In the same way that you can tile a plane
with equilateral triangles, you can tile it with
(2D representations of) Penrose triangles. Just
make the obvious connections on the edges, and you
end up with what looks like an intriguing but
impossible thicket of girders. Once you do this,
you can see that the tiling, as a 2D pattern,
consists only of triangles and trapezoids, and all
of the trapezoids are exactly the same size and
shape. (Should be different colors, though.)
I hope to have an illustration of this some time
soon, but anyway, it just seems like a very easy
kind of quilt to make, for those who make quilts.
It's only the edge parts that require any thinking.

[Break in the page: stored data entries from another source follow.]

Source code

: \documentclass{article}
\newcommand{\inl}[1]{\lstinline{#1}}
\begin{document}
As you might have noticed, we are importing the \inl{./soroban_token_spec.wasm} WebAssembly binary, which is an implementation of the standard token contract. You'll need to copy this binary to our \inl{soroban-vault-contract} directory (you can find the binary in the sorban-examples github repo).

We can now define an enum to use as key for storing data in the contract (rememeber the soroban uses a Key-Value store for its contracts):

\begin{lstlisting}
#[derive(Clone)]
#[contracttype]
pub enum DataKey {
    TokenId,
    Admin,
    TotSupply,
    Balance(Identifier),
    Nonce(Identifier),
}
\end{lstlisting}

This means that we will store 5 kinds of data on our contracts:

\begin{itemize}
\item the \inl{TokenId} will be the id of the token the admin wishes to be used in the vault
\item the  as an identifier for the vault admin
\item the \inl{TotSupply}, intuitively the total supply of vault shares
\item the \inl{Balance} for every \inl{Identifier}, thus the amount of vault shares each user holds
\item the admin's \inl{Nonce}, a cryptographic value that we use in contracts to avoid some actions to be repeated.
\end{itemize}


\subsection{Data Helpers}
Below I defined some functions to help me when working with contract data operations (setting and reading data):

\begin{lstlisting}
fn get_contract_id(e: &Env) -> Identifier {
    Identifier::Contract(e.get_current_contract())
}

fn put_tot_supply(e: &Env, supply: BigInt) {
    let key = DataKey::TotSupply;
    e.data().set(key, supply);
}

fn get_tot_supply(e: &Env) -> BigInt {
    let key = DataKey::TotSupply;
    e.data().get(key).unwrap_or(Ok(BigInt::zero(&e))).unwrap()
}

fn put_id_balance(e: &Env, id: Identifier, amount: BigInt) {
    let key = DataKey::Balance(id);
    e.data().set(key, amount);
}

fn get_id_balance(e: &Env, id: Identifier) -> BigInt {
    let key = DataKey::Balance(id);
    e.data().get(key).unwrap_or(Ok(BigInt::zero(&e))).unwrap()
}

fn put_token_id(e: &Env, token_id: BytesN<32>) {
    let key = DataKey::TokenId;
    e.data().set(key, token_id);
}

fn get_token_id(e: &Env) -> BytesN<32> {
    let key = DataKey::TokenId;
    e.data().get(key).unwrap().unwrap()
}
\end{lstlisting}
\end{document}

Astoundingly, I couldn't find any examples of the
tiled pattern that would make up the quilt
that I want to make. I'll look or make or draw one.
One problem is that this is a tiling made up of
Penrose Triangles, but there is a
better-known
tiling of the
plane (the (first? only? simplest?)
aperiodic one), which is also due to Penrose,
but is otherwise unrelated to Penrose triangles.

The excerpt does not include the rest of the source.